### Problem description
Which lines run from the start of the material below through the line containing "done to limit"? Retype them exactly, pictures excluded.

### Dataset content
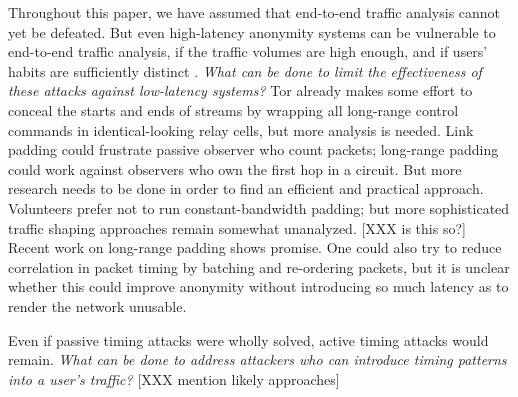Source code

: \documentclass[times,10pt,twocolumn]{article}
\begin{document}
Throughout this paper, we have assumed that end-to-end traffic
analysis cannot yet be defeated.  But even high-latency anonymity
systems can be vulnerable to end-to-end traffic analysis, if the
traffic volumes are high enough, and if users' habits are sufficiently
distinct \cite{limits-open,statistical-disclosure}.  \emph{What can be
  done to limit the effectiveness of these attacks against low-latency
  systems?}  Tor already makes some effort to conceal the starts and
ends of streams by wrapping all long-range control commands in
identical-looking relay cells, but more analysis is needed.  Link
padding could frustrate passive observer who count packets; long-range
padding could work against observers who own the first hop in a
circuit.  But more research needs to be done in order to find an
efficient and practical approach.  Volunteers prefer not to run
constant-bandwidth padding; but more sophisticated traffic shaping
approaches remain somewhat unanalyzed. [XXX is this so?] Recent work
on long-range padding \cite{defensive-dropping} shows promise.  One
could also try to reduce correlation in packet timing by batching and
re-ordering packets, but it is unclear whether this could improve
anonymity without introducing so much latency as to render the
network unusable.

Even if passive timing attacks were wholly solved, active timing
attacks would remain.  \emph{What can
  be done to address attackers who can introduce timing patterns into
  a user's traffic?}  [XXX mention likely approaches]

%
\end{document}
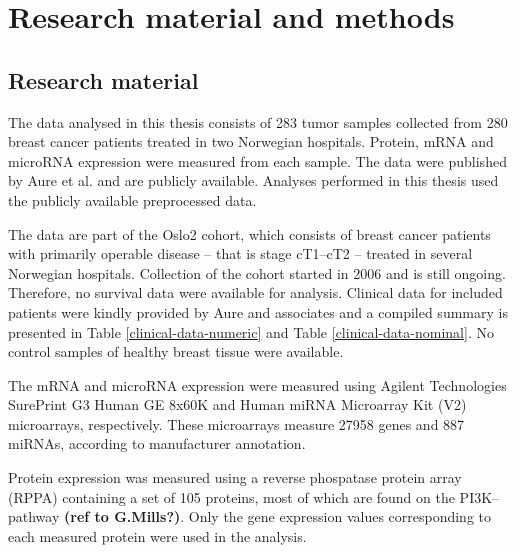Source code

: 

\section{Research material and methods}\label{material-and-methods}

\subsection{Research material}

The data analysed in this thesis consists of 283 tumor samples collected from
280 breast cancer patients treated in two Norwegian hospitals. Protein, mRNA
and microRNA expression were measured from each sample. The data were
published by Aure et al. \citep{Aure2015} and are publicly available. Analyses
performed in this thesis used the publicly available preprocessed data.

The data are part of the Oslo2 cohort, which consists of breast cancer
patients with primarily operable disease -- that is stage cT1--cT2 -- treated
in several Norwegian hospitals. Collection of the cohort started in 2006 and
is still ongoing. Therefore, no survival data were available for analysis.
Clinical data for included patients were kindly provided by Aure and
associates and a compiled summary is presented in Table
\ref{clinical-data-numeric} and Table \ref{clinical-data-nominal}.
No control samples of healthy breast tissue were available.



The mRNA and microRNA expression were measured using Agilent Technologies
SurePrint G3 Human GE 8x60K and Human miRNA Microarray Kit (V2) microarrays,
respectively. These microarrays measure 27958 genes and 887 miRNAs, according to
manufacturer annotation.

Protein expression was measured using a reverse phospatase protein array
(RPPA) containing a set of 105 proteins, most of which are found on the PI3K--
pathway \textbf{(ref to G.Mills?)}. Only the gene expression values
corresponding to each measured protein were used in the analysis.






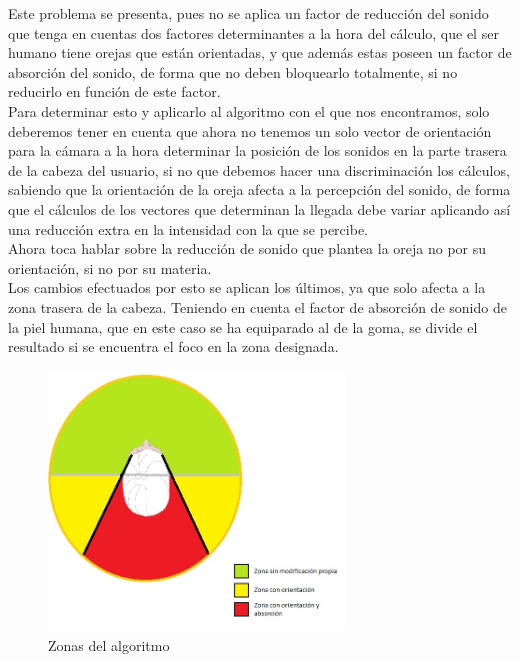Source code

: \quad Este problema se presenta, pues no se aplica un factor de reducción del sonido que tenga en cuentas dos factores determinantes a la hora del cálculo, que el ser humano tiene orejas que están orientadas, y que además estas poseen un factor de absorción del sonido, de forma que no deben bloquearlo totalmente, si no reducirlo en función de este factor.\\

\quad Para determinar esto y aplicarlo al algoritmo con el que nos encontramos, solo deberemos tener en cuenta que ahora no tenemos un solo vector de orientación para la cámara a la hora determinar la posición de los sonidos en la parte trasera de la cabeza del usuario, si no que debemos hacer una discriminación  los cálculos, sabiendo que la orientación de la oreja afecta a la percepción del sonido, de forma que el cálculos de los vectores que determinan la llegada debe variar aplicando así una reducción extra en la intensidad con la que se percibe.\\

\quad Ahora toca hablar sobre la reducción de sonido que plantea la oreja no por su orientación, si no por su materia.\\

\quad Los cambios efectuados por esto se aplican los últimos, ya que solo afecta a la zona trasera de la cabeza. Teniendo en cuenta el factor de absorción de sonido de la piel humana, que en este caso se ha equiparado al de la goma, se divide el resultado si se encuentra el foco en la zona designada.\\


\begin{figure}[htb]
	\centering
	\includegraphics[width=0.7\textwidth]{./imagenes/zonasAlgoritmo}
	\caption{Zonas del algoritmo}
\end{figure}
\FloatBarrier

\newpage





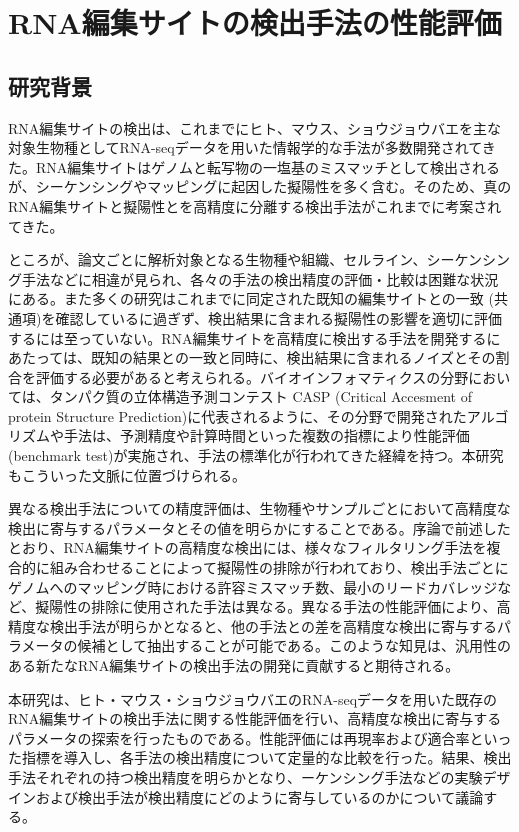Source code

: \chapter{RNA編集サイトの検出手法の性能評価}
\section{研究背景}
RNA編集サイトの検出は、これまでにヒト、マウス、ショウジョウバエを主な対象生物種としてRNA-seqデータを用いた情報学的な手法が多数開発されてきた。RNA編集サイトはゲノムと転写物の一塩基のミスマッチとして検出されるが、シーケンシングやマッピングに起因した擬陽性を多く含む。そのため、真のRNA編集サイトと擬陽性とを高精度に分離する検出手法がこれまでに考案されてきた。
\par
ところが、論文ごとに解析対象となる生物種や組織、セルライン、シーケンシング手法などに相違が見られ、各々の手法の検出精度の評価・比較は困難な状況にある。また多くの研究はこれまでに同定された既知の編集サイトとの一致 (共通項)を確認しているに過ぎず、検出結果に含まれる擬陽性の影響を適切に評価するには至っていない。RNA編集サイトを高精度に検出する手法を開発するにあたっては、既知の結果との一致と同時に、検出結果に含まれるノイズとその割合を評価する必要があると考えられる。バイオインフォマティクスの分野においては、タンパク質の立体構造予測コンテスト CASP (Critical Accesment of protein Structure Prediction)に代表されるように、その分野で開発されたアルゴリズムや手法は、予測精度や計算時間といった複数の指標により性能評価 (benchmark test)が実施され、手法の標準化が行われてきた経緯を持つ。本研究もこういった文脈に位置づけられる。
\par
異なる検出手法についての精度評価は、生物種やサンプルごとにおいて高精度な検出に寄与するパラメータとその値を明らかにすることである。序論で前述したとおり、RNA編集サイトの高精度な検出には、様々なフィルタリング手法を複合的に組み合わせることによって擬陽性の排除が行われており、検出手法ごとにゲノムへのマッピング時における許容ミスマッチ数、最小のリードカバレッジなど、擬陽性の排除に使用された手法は異なる。異なる手法の性能評価により、高精度な検出手法が明らかとなると、他の手法との差を高精度な検出に寄与するパラメータの候補として抽出することが可能である。このような知見は、汎用性のある新たなRNA編集サイトの検出手法の開発に貢献すると期待される。
\par
本研究は、ヒト・マウス・ショウジョウバエのRNA-seqデータを用いた既存のRNA編集サイトの検出手法に関する性能評価を行い、高精度な検出に寄与するパラメータの探索を行ったものである。性能評価には再現率および適合率といった指標を導入し、各手法の検出精度について定量的な比較を行った。結果、検出手法それぞれの持つ検出精度を明らかとなり、ーケンシング手法などの実験デザインおよび検出手法が検出精度にどのように寄与しているのかについて議論する。

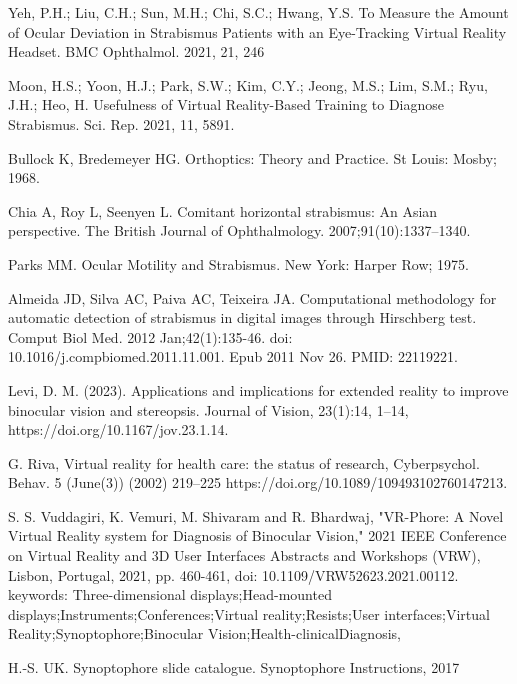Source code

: \documentclass{article}
\begin{document}
\begin{thebibliography}{99}
Yeh, P.H.; Liu, C.H.; Sun, M.H.; Chi, S.C.; Hwang, Y.S. To Measure the Amount of Ocular Deviation in Strabismus Patients with
an Eye-Tracking Virtual Reality Headset. BMC Ophthalmol. 2021, 21, 246

Moon, H.S.; Yoon, H.J.; Park, S.W.; Kim, C.Y.; Jeong, M.S.; Lim, S.M.; Ryu, J.H.; Heo, H. Usefulness of Virtual Reality-Based
Training to Diagnose Strabismus. Sci. Rep. 2021, 11, 5891.


Bullock K, Bredemeyer HG. Orthoptics:
Theory and Practice. St Louis: Mosby;
1968.

Chia A, Roy L, Seenyen L. Comitant
horizontal strabismus: An Asian
perspective. The British Journal of
Ophthalmology. 2007;91(10):1337–1340.

Parks MM. Ocular Motility and Strabismus.
New York: Harper Row; 1975.

Almeida JD, Silva AC, Paiva AC, Teixeira JA. Computational methodology for automatic detection of strabismus in digital images through Hirschberg test. Comput Biol Med. 2012 Jan;42(1):135-46. doi: 10.1016/j.compbiomed.2011.11.001. Epub 2011 Nov 26. PMID: 22119221.

Levi, D. M. (2023). Applications and implications for extended reality to improve binocular vision and stereopsis. Journal of Vision, 23(1):14, 1–14, https://doi.org/10.1167/jov.23.1.14.

G. Riva, Virtual reality for health care: the status of research, Cyberpsychol. Behav. 5 (June(3)) (2002) 219–225 https://doi.org/10.1089/109493102760147213.

S. S. Vuddagiri, K. Vemuri, M. Shivaram and R. Bhardwaj, "VR-Phore: A Novel Virtual Reality system for Diagnosis of Binocular Vision," 2021 IEEE Conference on Virtual Reality and 3D User Interfaces Abstracts and Workshops (VRW), Lisbon, Portugal, 2021, pp. 460-461, doi: 10.1109/VRW52623.2021.00112. keywords: {Three-dimensional displays;Head-mounted displays;Instruments;Conferences;Virtual reality;Resists;User interfaces;Virtual Reality;Synoptophore;Binocular Vision;Health-clinicalDiagnosis},

H.-S. UK. Synoptophore slide catalogue. Synoptophore Instructions,
2017


\end{thebibliography}
\end{document}
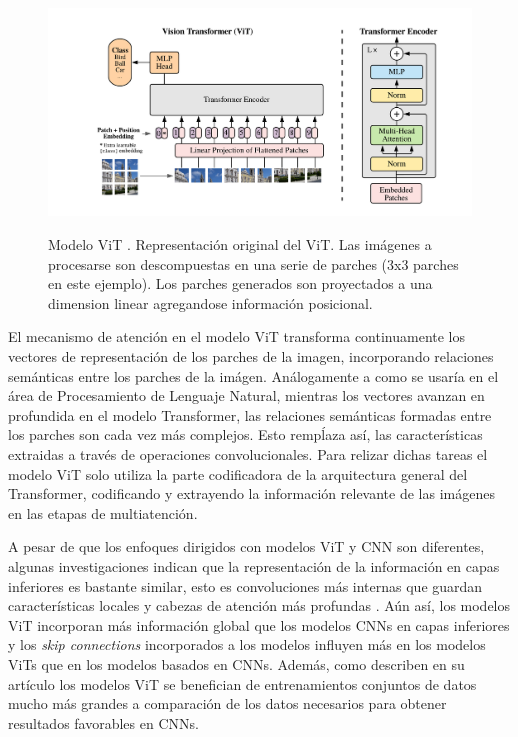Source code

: {\begin{figure}[htp]
    \centering
    {\includegraphics[width=1.0\textwidth]{Chapters/4. ViT-Lung/images/ViT.png}}
\caption{Modelo ViT \cite{DBLP:journals/corr/abs-2010-11929}. Representación original del ViT. Las
imágenes a procesarse son descompuestas en una serie de parches (3x3 parches en este ejemplo). Los
parches generados son proyectados a una dimension linear agregandose información posicional.}
\label{fig_ViT}
\end{figure}

El mecanismo de atención en el modelo ViT transforma continuamente los vectores de representación de
los parches de la imagen, incorporando relaciones semánticas entre los parches de la imágen.
Análogamente a como se usaría en el área de Procesamiento de Lenguaje Natural, mientras los vectores
avanzan en profundida en el modelo Transformer, las relaciones semánticas formadas entre los parches
son cada vez más complejos. Esto rempĺaza así, las características extraidas a través de operaciones
convolucionales. Para relizar dichas tareas el modelo ViT solo utiliza la parte codificadora de la
arquitectura general del Transformer, codificando y extrayendo la información relevante de las imágenes
en las etapas de multiatención.

A pesar de que los enfoques dirigidos con modelos ViT y CNN son diferentes, algunas investigaciones
indican que la representación de la información en capas inferiores es bastante similar, esto es
convoluciones más internas que guardan características locales y cabezas de atención más profundas
\cite{DBLP:journals/corr/abs-2108-08810}. Aún así, los modelos ViT incorporan más información global
que los modelos CNNs en capas inferiores y los \textit{skip connections} incorporados a los modelos
influyen más en los modelos ViTs
que en los modelos basados en CNNs. Además, como describen en su artículo \citeauthor{DBLP:journals/corr/abs-2010-11929}
los modelos ViT se benefician de entrenamientos conjuntos de datos mucho más grandes a comparación
de los datos necesarios para obtener resultados favorables en CNNs.

}
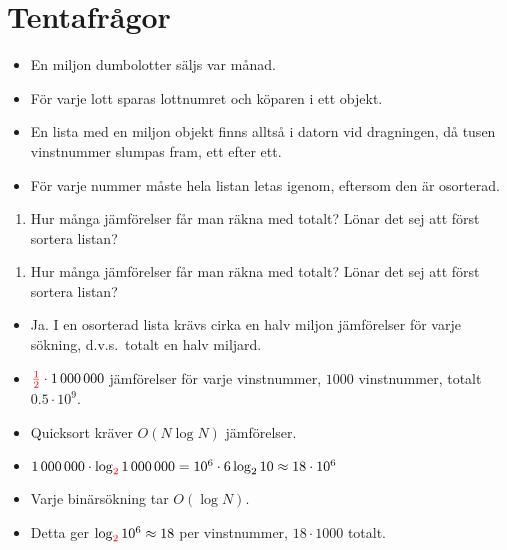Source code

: \mode*

\section{Tentafrågor}

\begin{frame}
  \begin{exercise}
    \begin{itemize}
      \item En miljon dumbolotter säljs var månad.
      \item För varje lott sparas lottnumret och köparen i ett objekt.
      \item En lista med en miljon objekt finns alltså i datorn vid dragningen, 
        då tusen vinstnummer slumpas fram, ett efter ett.
      \item För varje nummer måste hela listan letas igenom, eftersom den är 
        osorterad.
    \end{itemize}
    \begin{enumerate}
      \item Hur många jämförelser får man räkna med totalt? Lönar det sej att 
        först sortera listan?
    \end{enumerate}
  \end{exercise}
\end{frame}

\begin{frame}
  \begin{exercise}
    \begin{enumerate}
      \item Hur många jämförelser får man räkna med totalt? Lönar det sej att 
        först sortera listan?
    \end{enumerate}
  \end{exercise}

  \begin{solution}
    \begin{itemize}
      \item Ja. I en osorterad lista krävs cirka en halv miljon jämförelser för 
        varje sökning, d.v.s.\ totalt en halv miljard.
      \item \({\color{red}\frac{1}{2}}\cdot 1\,000\,000\) jämförelser för varje 
        vinstnummer, \(1000\) vinstnummer, totalt \(0.5\cdot 10^{9}\).
      \item Quicksort kräver \(O(N\log N)\) jämförelser.
      \item \(1\,000\,000\cdot \log_{\color{red}2} 1\,000\,000 = 10^6\cdot 
        6\log_2 
            10 \approx 18\cdot 10^6\)
      \item Varje binärsökning tar \(O(\log N)\).
      \item Detta ger \(\log_{\color{red}2} 10^6\approx 18\) per vinstnummer, 
        \(18\cdot 1000\) totalt.
    \end{itemize}
  \end{solution}
\end{frame}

### Reply to the task
Source code

: \documentclass[times,10pt,twocolumn]{article}
\begin{document}
Throughout this paper, we have assumed that end-to-end traffic
analysis cannot yet be defeated.  But even high-latency anonymity
systems can be vulnerable to end-to-end traffic analysis, if the
traffic volumes are high enough, and if users' habits are sufficiently
distinct \cite{limits-open,statistical-disclosure}.  \emph{What can be
  done to limit the effectiveness of these attacks against low-latency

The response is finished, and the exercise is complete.